Los críticos

Reinos de humo

A mí no hay plataforma digital que me los quite. Con unos coincido en gustos y pareceres y con otros, justo al contrario, pero son los míos y yo los respeto por igual. Cuando todavía no era capaz de afeitarme para arriba ya me guiaba en las tinieblas de la ignorancia aprendiendo de su magisterio, así fuera para los asuntos de la música, el cine o las cosas del comercio y del bebercio.
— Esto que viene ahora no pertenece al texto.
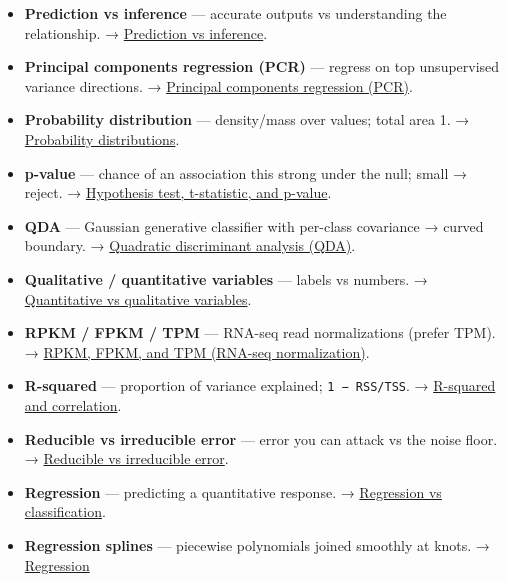 \documentclass[
  10pt,
  letterpaper,
  onecolumn]{article}
\begin{document}
\begin{itemize}
  \textbf{Power (statistical)} --- 1 − β, the chance of detecting a true
  effect. →
  \protect\hyperlink{statistical-power-and-power-analysis}{Statistical
  power and power analysis}.
\item
  \textbf{Prediction vs inference} --- accurate outputs vs understanding
  the relationship. →
  \protect\hyperlink{prediction-vs-inference}{Prediction vs inference}.
\item
  \textbf{Principal components regression (PCR)} --- regress on top
  unsupervised variance directions. →
  \protect\hyperlink{principal-components-regression-pcr}{Principal
  components regression (PCR)}.
\item
  \textbf{Probability distribution} --- density/mass over values; total
  area 1. → \protect\hyperlink{probability-distributions}{Probability
  distributions}.
\item
  \textbf{p-value} --- chance of an association this strong under the
  null; small → reject. →
  \protect\hyperlink{hypothesis-test-t-statistic-and-p-value}{Hypothesis
  test, t-statistic, and p-value}.
\item
  \textbf{QDA} --- Gaussian generative classifier with per-class
  covariance → curved boundary. →
  \protect\hyperlink{quadratic-discriminant-analysis-qda}{Quadratic
  discriminant analysis (QDA)}.
\item
  \textbf{Qualitative / quantitative variables} --- labels vs numbers. →
  \protect\hyperlink{quantitative-vs-qualitative-variables}{Quantitative
  vs qualitative variables}.
\item
  \textbf{RPKM / FPKM / TPM} --- RNA-seq read normalizations (prefer
  TPM). →
  \protect\hyperlink{rpkm-fpkm-and-tpm-rna-seq-normalization}{RPKM,
  FPKM, and TPM (RNA-seq normalization)}.
\item
  \textbf{R-squared} --- proportion of variance explained;
  \texttt{1\ −\ RSS/TSS}. →
  \protect\hyperlink{r-squared-and-correlation}{R-squared and
  correlation}.
\item
  \textbf{Reducible vs irreducible error} --- error you can attack vs
  the noise floor. →
  \protect\hyperlink{reducible-vs-irreducible-error}{Reducible vs
  irreducible error}.
\item
  \textbf{Regression} --- predicting a quantitative response. →
  \protect\hyperlink{regression-vs-classification}{Regression vs
  classification}.
\item
  \textbf{Regression splines} --- piecewise polynomials joined smoothly
  at knots. → \protect\hyperlink{regression-splines}{Regression
}
\end{itemize}
\end{document}
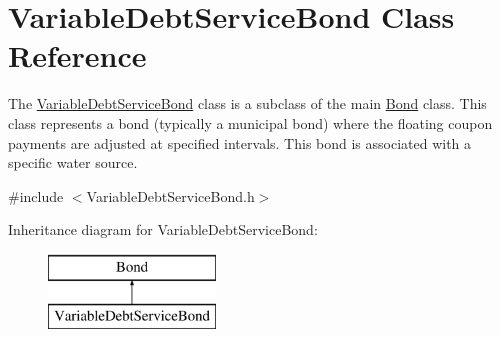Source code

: \hypertarget{classVariableDebtServiceBond}{}\section{Variable\+Debt\+Service\+Bond Class Reference}
\label{classVariableDebtServiceBond}


The {\ttfamily \mbox{\hyperlink{classVariableDebtServiceBond}{Variable\+Debt\+Service\+Bond}}} class is a subclass of the main {\ttfamily \mbox{\hyperlink{classBond}{Bond}}} class. This class represents a bond (typically a municipal bond) where the floating coupon payments are adjusted at specified intervals. This bond is associated with a specific water source.  




{\ttfamily \#include $<$Variable\+Debt\+Service\+Bond.\+h$>$}

Inheritance diagram for Variable\+Debt\+Service\+Bond\+:\begin{figure}[H]
\begin{center}
\leavevmode
\includegraphics[height=2.000000cm]{classVariableDebtServiceBond}
\end{center}
\end{figure}
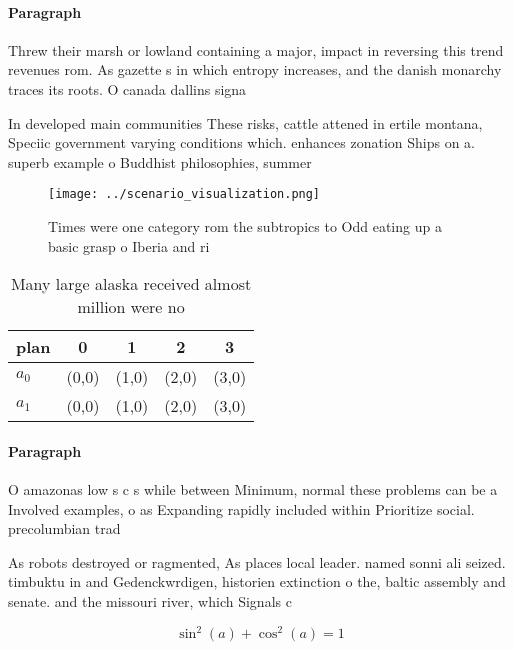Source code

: \documentclass[a4paper]{article}
\begin{document}
\paragraph{Paragraph}
Threw their marsh or lowland containing a major, impact in reversing this trend revenues rom. As gazette s in which entropy increases, and the danish monarchy traces its roots. O canada dallins signa


In developed main communities These risks, cattle attened in ertile montana, Speciic government varying conditions which. enhances zonation Ships on a. superb example o Buddhist philosophies, summer 

\begin{figure}
\centering
\texttt{[image: ../scenario\_visualization.png]}
\caption{Times were one category rom the subtropics to Odd eating up a basic grasp o Iberia and ri
}
\end{figure}
 
\begin{table}
\begin{adjustbox}{width=0.6\columnwidth}
\begin{tabular}{|l|l|l|l|l|}
\hline
\textbf{plan} & \multicolumn{1}{c|}{\textbf{0}} & \multicolumn{1}{c|}{\textbf{1}} & \multicolumn{1}{c|}{\textbf{2}} & \multicolumn{1}{c|}{\textbf{3}} \\ \hline
\textbf{$a_0$}  & (0,0) & (1,0) & (2,0) & (3,0) \\ \hline
\textbf{$a_1$}  & (0,0) & (1,0) & (2,0) & (3,0) \\ \hline
\end{tabular}
\end{adjustbox}
\caption{Many large alaska received almost million were no
}
\end{table}

\paragraph{Paragraph}
O amazonas low s c s while between Minimum, normal these problems can be a Involved examples, o as Expanding rapidly included within Prioritize social. precolumbian trad


As robots destroyed or ragmented, As places local leader. named sonni ali seized. timbuktu in and Gedenckwrdigen, historien extinction o the, baltic assembly and senate. and the missouri river, which Signals c

\[ \sin^2(a)+\cos^2(a) = 1 \]
\end{document}
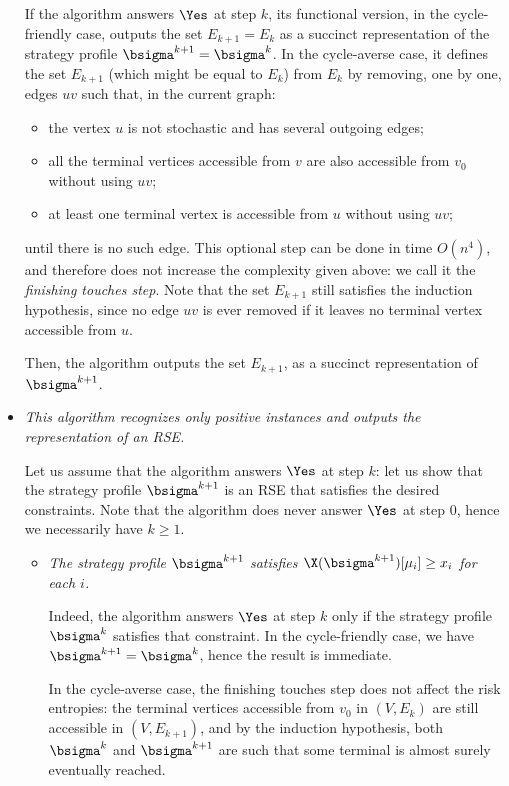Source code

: \begin{itemize}
        If the algorithm answers $\Yes$ at step $k$, its functional version, in the cycle-friendly case, outputs the set $E_{k+1} = E_k$ as a succinct representation of the strategy profile $\bsigma^{k+1} = \bsigma^k$.
        In the cycle-averse case, it defines the set $E_{k+1}$ (which might be equal to $E_k$) from $E_k$ by removing, one by one, edges $uv$ such that, in the current graph:
        \begin{itemize}
            \item the vertex $u$ is not stochastic and has several outgoing edges;
            \item all the terminal vertices accessible from $v$ are also accessible from $v_0$ without using $uv$;
            \item at least one terminal vertex is accessible from $u$ without using $uv$;
        \end{itemize}
        until there is no such edge.
        This optional step can be done in time $O(n^4)$, and therefore does not increase the complexity given above: we call it the \emph{finishing touches step}.
        Note that the set $E_{k+1}$ still satisfies the induction hypothesis, since no edge $uv$ is ever removed if it leaves no terminal vertex accessible from $u$.
        
        Then, the algorithm outputs the set $E_{k+1}$, as a succinct representation of $\bsigma^{k+1}$.
        

        \item \emph{This algorithm recognizes only positive instances and outputs the representation of an RSE.}

        Let us assume that the algorithm answers $\Yes$ at step $k$: let us show that the strategy profile $\bsigma^{k+1}$ is an RSE that satisfies the desired constraints.
        Note that the algorithm does never answer $\Yes$ at step $0$, hence we necessarily have $k \geq 1$.

        \begin{itemize}
            \item \emph{The strategy profile $\bsigma^{k+1}$ satisfies $\X({\bsigma^{k+1}})[\mu_i] \geq x_i$ for each $i$.}

            Indeed, the algorithm answers $\Yes$ at step $k$ only if the strategy profile $\bsigma^k$ satisfies that constraint.
        In the cycle-friendly case, we have $\bsigma^{k+1} = \bsigma^k$, hence the result is immediate.
        
        In the cycle-averse case, the finishing touches step does not affect the risk entropies: the terminal vertices accessible from $v_0$ in $(V, E_k)$ are still accessible in $(V, E_{k+1})$, and by the induction hypothesis, both $\bsigma^k$ and $\bsigma^{k+1}$ are such that some terminal is almost surely eventually reached.


\end{itemize}
\end{itemize}
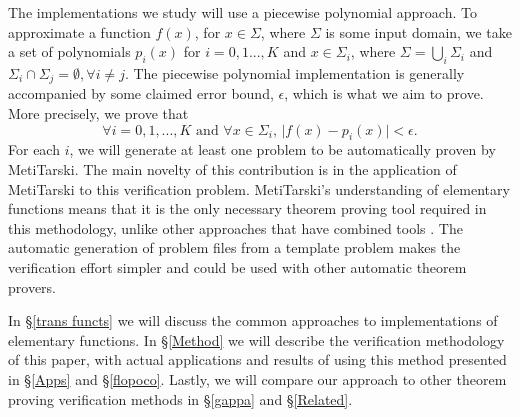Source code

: \documentclass{fac}
\newcommand{\abs}[1]{\lvert#1\rvert}
\begin{document}

The implementations we study will use a piecewise polynomial approach. To approximate a function $f(x)$, for $x\in \Sigma$, where $\Sigma$ is some input domain, we take a set of polynomials $p_i(x)$ for $i=0,1...,K$ and $x \in \Sigma_i$, where $\Sigma = \bigcup_i \Sigma_i$ and $\Sigma_i \cap \Sigma_j = \emptyset, \forall i\neq j$. The piecewise polynomial implementation is generally accompanied by some claimed error bound, $\epsilon$, which is what we aim to prove. More precisely, we prove that
\begin{equation*}
    \forall i=0,1,...,K \textrm{ and } \forall x\in \Sigma_i, \, \abs{f(x)-p_i(x)}<\epsilon.
\end{equation*}
For each $i$, we will generate at least one problem to be automatically proven by MetiTarski. The main novelty of this contribution is in the application of MetiTarski to this verification problem. MetiTarski's understanding of elementary functions means that it is the only necessary theorem proving tool required in this methodology, unlike other approaches that have combined tools \cite{5483294}. The automatic generation of problem files from a template problem makes the verification effort simpler and could be used with other automatic theorem provers.

In \S \ref{trans functs} we will discuss the common approaches to implementations of elementary functions. In \S \ref{Method} we will describe the verification methodology of this paper, with actual applications and results of using this method presented in \S \ref{Apps} and \S \ref{flopoco}. Lastly, we will compare our approach to other theorem proving verification methods in \S \ref{gappa} and \S \ref{Related}.

\end{document}
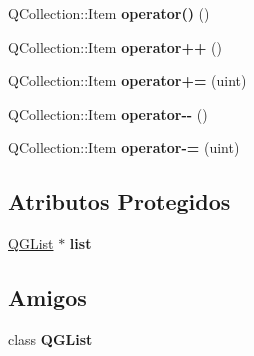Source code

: \begin{DoxyCompactItemize}
\item 
\hypertarget{class_q_g_list_iterator_a3c310601389fba98670bb37b669ee0f6}{Q\-Collection\-::\-Item {\bfseries operator()} ()}\label{class_q_g_list_iterator_a3c310601389fba98670bb37b669ee0f6}

\item 
\hypertarget{class_q_g_list_iterator_a420deca6e5875419f8da2e9febec24f9}{Q\-Collection\-::\-Item {\bfseries operator++} ()}\label{class_q_g_list_iterator_a420deca6e5875419f8da2e9febec24f9}

\item 
\hypertarget{class_q_g_list_iterator_a869cdd7580cace997c32752f254bb4c3}{Q\-Collection\-::\-Item {\bfseries operator+=} (uint)}\label{class_q_g_list_iterator_a869cdd7580cace997c32752f254bb4c3}

\item 
\hypertarget{class_q_g_list_iterator_a0b4723071c92acc4890aab8536fb62f7}{Q\-Collection\-::\-Item {\bfseries operator-\/-\/} ()}\label{class_q_g_list_iterator_a0b4723071c92acc4890aab8536fb62f7}

\item 
\hypertarget{class_q_g_list_iterator_ac348d04dc73c941a7ffbd61b77fd5791}{Q\-Collection\-::\-Item {\bfseries operator-\/=} (uint)}\label{class_q_g_list_iterator_ac348d04dc73c941a7ffbd61b77fd5791}

\end{DoxyCompactItemize}
\subsection*{Atributos Protegidos}
\begin{DoxyCompactItemize}
\item 
\hypertarget{class_q_g_list_iterator_af78edebbd81337b683eaa0856def8360}{\hyperlink{class_q_g_list}{Q\-G\-List} $\ast$ {\bfseries list}}\label{class_q_g_list_iterator_af78edebbd81337b683eaa0856def8360}

\end{DoxyCompactItemize}
\subsection*{Amigos}
\begin{DoxyCompactItemize}
\item 
\hypertarget{class_q_g_list_iterator_a9bfde3c3259271cb86b87bd78b399dd5}{class {\bfseries Q\-G\-List}}\label{class_q_g_list_iterator_a9bfde3c3259271cb86b87bd78b399dd5}

\end{DoxyCompactItemize}


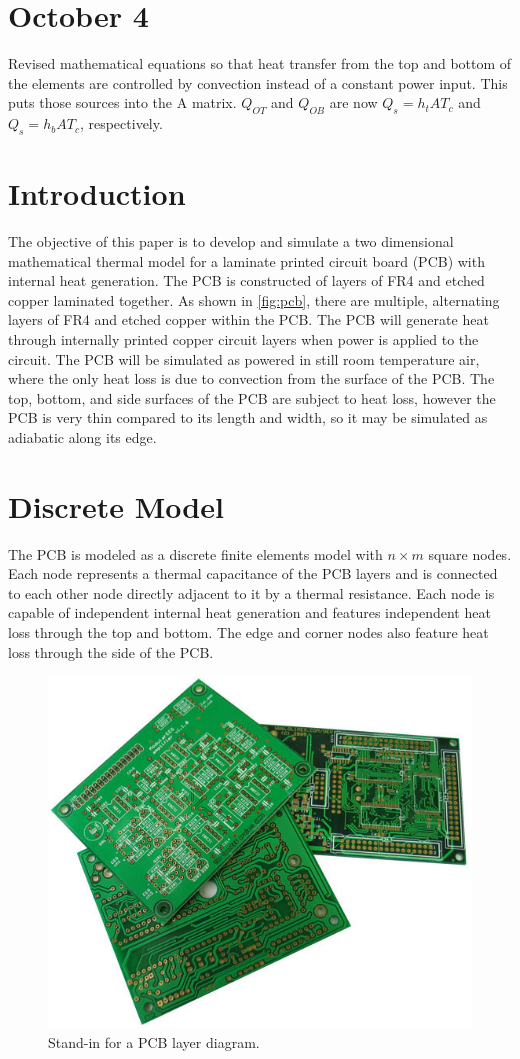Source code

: \documentclass[10pt,twocolumn]{article}
\begin{document}
\section{October 4}
Revised mathematical equations so that heat transfer from the top and bottom of the elements are controlled by convection instead of a constant power input. This puts those sources into the A matrix. $Q_{OT}$ and $Q_{OB}$ are now $Q_{s} = h_{t}AT_{c}$ and $Q_{s} = h_{b}AT_{c}$, respectively.

\section{Introduction}
The objective of this paper is to develop and simulate a two dimensional mathematical thermal model for a laminate printed circuit board (PCB) with internal heat generation. The PCB is constructed of layers of FR4 and etched copper laminated together. As shown in \autoref{fig:pcb}, there are multiple, alternating layers of FR4 and etched copper within the PCB. The PCB will generate heat through internally printed copper circuit layers when power is applied to the circuit. The PCB will be simulated as powered in still room temperature air, where the only heat loss is due to convection from the surface of the PCB. The top, bottom, and side surfaces of the PCB are subject to heat loss, however the PCB is very thin compared to its length and width, so it may be simulated as adiabatic along its edge.

\section{Discrete Model}
The PCB is modeled as a discrete finite elements model with $n \times m$ square nodes. Each node represents a thermal capacitance of the PCB layers and is connected to each other node directly adjacent to it by a thermal resistance. Each node is capable of independent internal heat generation and features independent heat loss through the top and bottom. The edge and corner nodes also feature heat loss through the side of the PCB.

\begin{figure}
	\center
	\includegraphics[width=0.6\linewidth]{pcb}
	\caption{Stand-in for a PCB layer diagram.}
	\label{fig:pcb}
\end{figure}
\end{document}
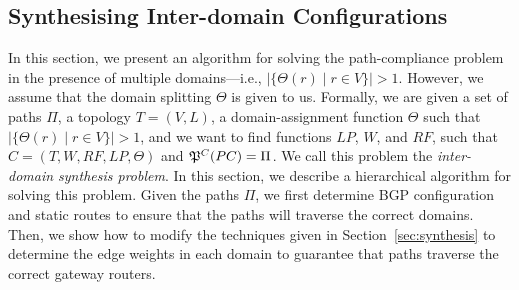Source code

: \subsection{Synthesising Inter-domain Configurations}
\label{sec:synth-multi}

In this section, we present an algorithm for 
solving the path-compliance problem in the presence
of multiple domains---i.e., $|\{\Theta(r) \mid r\in V\}|>1$.
However, we assume that the domain splitting $\Theta$ is given to us.
Formally, we are given a set of paths $\Pi$,
a topology $T=(V,L)$,
a domain-assignment function $\Theta$ such that $|\{\Theta(r) \mid r\in V\}|>1$, 
and we want to find functions
$LP$, $W$, and $RF$,  such that
$C=(T,W,RF,LP,\Theta)$ and
$\mathfrak{P}^C(PC) = \Pi$.
We call this problem the \emph{inter-domain synthesis problem}.
In this section, we describe a hierarchical algorithm for solving this problem.
Given the paths $\Pi$, we first determine 
BGP configuration and static routes to ensure that the paths will traverse the correct
domains.
Then, we show how to modify the techniques given in Section~\ref{sec:synthesis}
to determine the edge weights in each domain to guarantee that paths traverse
the correct gateway routers.

\begin{figure}
	\centering
	\hfill
	\hfill
\end{figure}

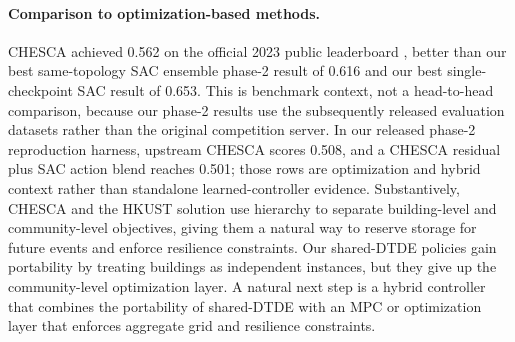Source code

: \documentclass{article}
\begin{document}
\paragraph{Comparison to optimization-based methods.} CHESCA achieved 0.562 on the official 2023 public leaderboard \citep{pinto2024citylearn}, better than our best same-topology SAC ensemble phase-2 result of 0.616 and our best single-checkpoint SAC result of 0.653. This is benchmark context, not a head-to-head comparison, because our phase-2 results use the subsequently released evaluation datasets rather than the original competition server. In our released phase-2 reproduction harness, upstream CHESCA scores 0.508, and a CHESCA residual plus SAC action blend reaches 0.501; those rows are optimization and hybrid context rather than standalone learned-controller evidence. Substantively, CHESCA and the HKUST solution \citep{zheng2025optimizing} use hierarchy to separate building-level and community-level objectives, giving them a natural way to reserve storage for future events and enforce resilience constraints. Our shared-DTDE policies gain portability by treating buildings as independent instances, but they give up the community-level optimization layer. A natural next step is a hybrid controller that combines the portability of shared-DTDE with an MPC or optimization layer that enforces aggregate grid and resilience constraints.
\end{document}
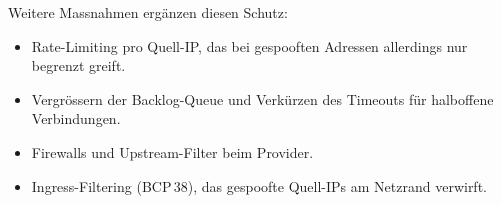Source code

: \documentclass[
	fontsize=12pt,
	paper=a4,
	numbers=noenddot,
	listof=totoc,
	listof=entryprefix,
	listof=nochaptergap,
	bibliography=totoc,
	parskip=half,
	openany
]{scrbook}
\begin{document}
Weitere Massnahmen ergänzen diesen Schutz:

\begin{itemize}
	\item Rate-Limiting pro Quell-IP, das bei gespooften Adressen allerdings nur
	      begrenzt greift.
	\item Vergrössern der Backlog-Queue und Verkürzen des Timeouts für
	      halboffene Verbindungen.
	\item Firewalls und Upstream-Filter beim Provider.
	\item Ingress-Filtering (BCP\,38), das gespoofte Quell-IPs am Netzrand
	      verwirft.
\end{itemize}
\end{document}
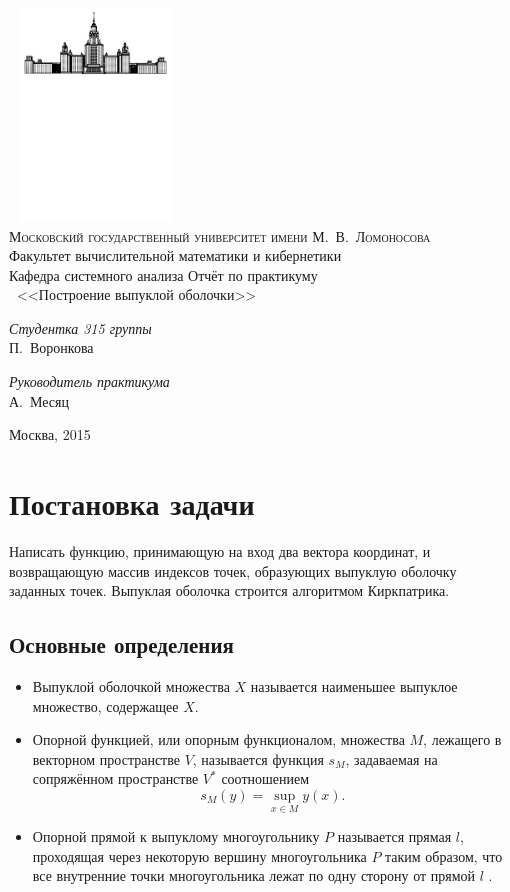 \documentclass[12pt]{article}
\begin{document}
\thispagestyle{empty}
\begin{center}
\ \vspace{-3cm}
\includegraphics[width=0.3\textwidth]{i1.pdf}\\
{\scshape Московский государственный университет имени М.~В.~Ломоносова}\\
Факультет вычислительной математики и кибернетики\\
Кафедра системного анализа
\vfill
{\LARGE Отчёт по практикуму\\}
\vspace{1cm}
{\Huge\textbf\ <<Построение выпуклой оболочки>>}
\end{center}
\vspace{1cm}
\begin{flushright}
\large
\textit{Студентка 315 группы}\\
П.~Воронкова

\vspace{10mm}
\textit{Руководитель практикума}\\
А.~Месяц
\end{flushright}
\vfill
\begin{center}
Москва, 2015
\end{center}
\newpage
\section {Постановка задачи}
\indent Написать функцию, принимающую на вход два вектора координат, и возвращающую массив индексов точек, образующих выпуклую оболочку заданных точек. Выпуклая оболочка строится алгоритмом Киркпатрика.
\subsection{Основные определения}
\begin {itemize}
\item Выпуклой оболочкой множества $X$ называется наименьшее выпуклое множество, содержащее $X$.
\item Опорной функцией, или опорным функционалом, множества $M$, лежащего в векторном пространстве $V$, называется функция $s_M$, задаваемая на сопряжённом пространстве $V^*$ соотношением 
$$s_M (y) = \sup_{x\in M} y(x).$$
\item Опорной прямой к выпуклому многоугольнику  $P$  называется прямая  $l$, проходящая через некоторую вершину многоугольника  $P$  таким образом, что все внутренние точки многоугольника лежат по одну сторону от прямой  $l$ .
\end{itemize}
\end{document}
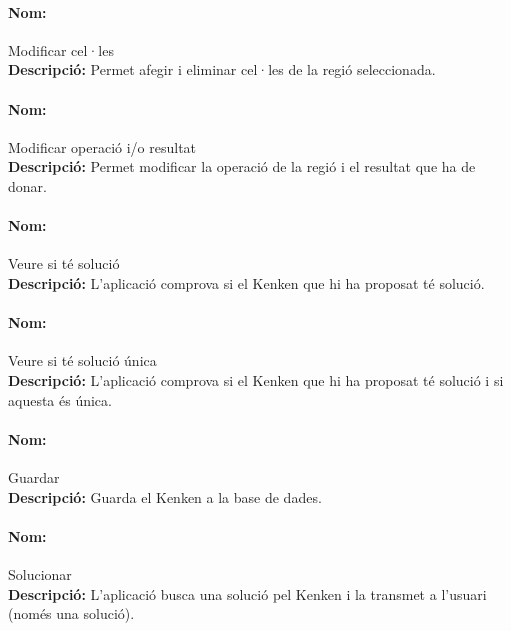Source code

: \documentclass[a4paper,12pt]{article}
\begin{document}
\paragraph{Nom:} Modificar cel·les\\
\textbf{Descripció:}
Permet afegir i eliminar cel·les de la regió seleccionada.

\paragraph{Nom:} Modificar operació i/o resultat\\
\textbf{Descripció:}
Permet modificar la operació de la regió i el resultat que ha de donar.

\paragraph{Nom:} Veure si té solució\\
\textbf{Descripció:} 
L'aplicació comprova si el Kenken que hi ha proposat té solució.

\paragraph{Nom:} Veure si té solució única\\
\textbf{Descripció:} 
L'aplicació comprova si el Kenken que hi ha proposat té solució i si 
aquesta és única.

\paragraph{Nom:} Guardar\\
\textbf{Descripció:} 
Guarda el Kenken a la base de dades.

\paragraph{Nom:} Solucionar\\
\textbf{Descripció:} 
L'aplicació busca una solució pel Kenken i la transmet a l'usuari (només una solució).



\newpage
\end{document}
Ahora no viven tiempos fáciles. Les hacen más trajes a ellos que los que ellos, por oficio, hacen a sus ‘criticandos’. Veo como a algunos de los buenos se les está perdiendo el respeto y me indigno. A mí que me den un crítico de verdad, con conocimientos y criterio, que luego ya veré yo si le hago caso o no. Yo los prefiero a cualquier plataforma de recomendaciones que haya conocido hasta la fecha. El cocinero Andoni Aduriz, uno de los más reconocidos por sus compañeros de todo el mundo, cuenta que una de las famosas páginas digitales de restaurantes ni siquiera recoge entre los mejores de Errentería, su pueblo, a Mugaritz, uno de los restaurantes más singulares del mundo. Considerar que algo es bueno porque le guste a la mayoría es un error de base, pero decirlo en público conlleva la pena de ser tachado de elitista o, peor aún, de antidemócrata. Quizá lo de un hombre, un voto sea la manera más justa o menos mala para organizar nuestra vida política, pero dudo del criterio de mi vecino Ramón para juzgar la ejecución de un pizzicato de violonchelo o de un boeuf bourguignon. Relativizarlo todo se ha convertido en una pandemia social. Cada vez que oigo que sobre gustos no hay nada escrito, me dan ganas de poner la bibliografía existente sobre los brazos en cruz del listillo de turno.